Although winter is waning, lingering cold weather may cause people to suffer from a painful hand and foot disorder due to a condition called Raynaud’s phenomenon (Raynaud’s). Common symptoms of Raynaud’s include fingers that are hypersensitive to the cold and turn white upon cold exposure.
Raynaud’s is usually diagnosed in people younger than 40 years of age and occurs five times more frequently in women than in men. The disorder is sometimes referred to as “white fingers disease.”
Factors that can bring on Raynaud’s phenomenon include:
- Cold or hot environments
- Mental or emotional stress
- Certain occupations (for example, vibration from tools, like jackhammers)
- Smoking (nicotine is a stimulant that constricts the blood vessels)
- Exposure to some chemicals (such as vinyl chloride)
“Primary” Raynaud’s happens on its own with the cause unknown. There is also “secondary” Raynaud’s which is caused by injuries, the formation of blood clots, certain medicines or an underlying autoimmune disease.
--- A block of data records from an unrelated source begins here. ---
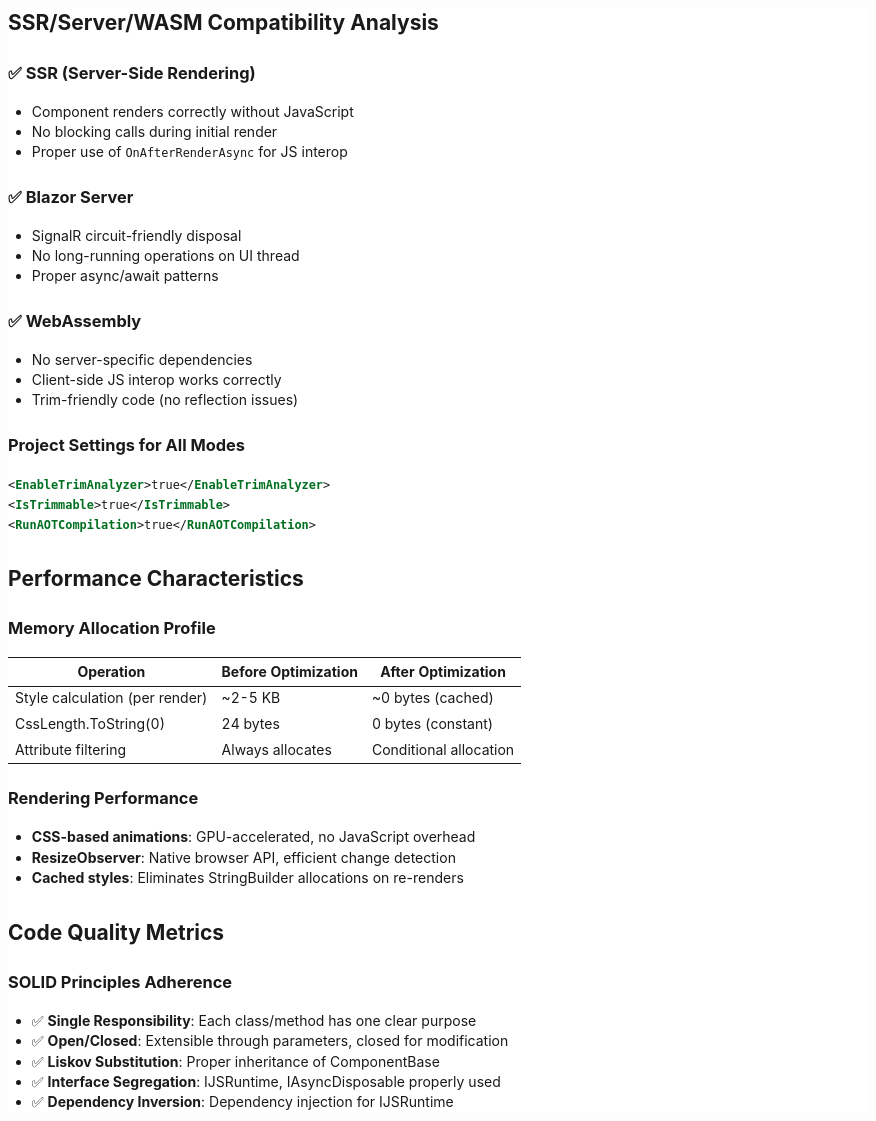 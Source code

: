 ## SSR/Server/WASM Compatibility Analysis

### ✅ SSR (Server-Side Rendering)
- Component renders correctly without JavaScript
- No blocking calls during initial render
- Proper use of `OnAfterRenderAsync` for JS interop

### ✅ Blazor Server
- SignalR circuit-friendly disposal
- No long-running operations on UI thread
- Proper async/await patterns

### ✅ WebAssembly
- No server-specific dependencies
- Client-side JS interop works correctly
- Trim-friendly code (no reflection issues)

### Project Settings for All Modes
```xml
<EnableTrimAnalyzer>true</EnableTrimAnalyzer>
<IsTrimmable>true</IsTrimmable>
<RunAOTCompilation>true</RunAOTCompilation>
```

## Performance Characteristics

### Memory Allocation Profile
| Operation | Before Optimization | After Optimization |
|-----------|-------------------|-------------------|
| Style calculation (per render) | ~2-5 KB | ~0 bytes (cached) |
| CssLength.ToString(0) | 24 bytes | 0 bytes (constant) |
| Attribute filtering | Always allocates | Conditional allocation |

### Rendering Performance
- **CSS-based animations**: GPU-accelerated, no JavaScript overhead
- **ResizeObserver**: Native browser API, efficient change detection
- **Cached styles**: Eliminates StringBuilder allocations on re-renders

## Code Quality Metrics

### SOLID Principles Adherence
- ✅ **Single Responsibility**: Each class/method has one clear purpose
- ✅ **Open/Closed**: Extensible through parameters, closed for modification
- ✅ **Liskov Substitution**: Proper inheritance of ComponentBase
- ✅ **Interface Segregation**: IJSRuntime, IAsyncDisposable properly used
- ✅ **Dependency Inversion**: Dependency injection for IJSRuntime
An autoimmune disease is an immune system malfunction that leads to the body “attacking” itself, resulting in organ injury at the site of attack. Scleroderma, which causes hardening and tightening of the skin and connective tissues, is one autoimmune disease that often accompanies Raynaud’s.
There are other tell-tale symptoms that can indicate the presence of an autoimmune disease associated with Raynaud’s. If you suffer from Raynaud’s along with any of the following combination of symptoms, you should consult with a physician promptly.
- Skin that is becoming progressively “tighter.”
- Diagnoses of pulmonary fibrosis or pulmonary hypertension.
- Persistent heartburn known as gastroesophageal reflux disease (GERD).
- Frequent diarrhea and unexplained weight loss.
- A history of unexplained kidney disease.
Fortunately, there are treatments available and new ones are being developed every year. Medications called calcium channel blockers (medication used in the treatment of high blood pressure or hypertension), along with aspirin, have helped decrease the painful effects of Raynaud’s. Newer medications for the treatment of pulmonary hypertension, such as sildenafil and bosentan, have also shown improvement in quality of life and may have a role in treatment of Raynaud’s as well.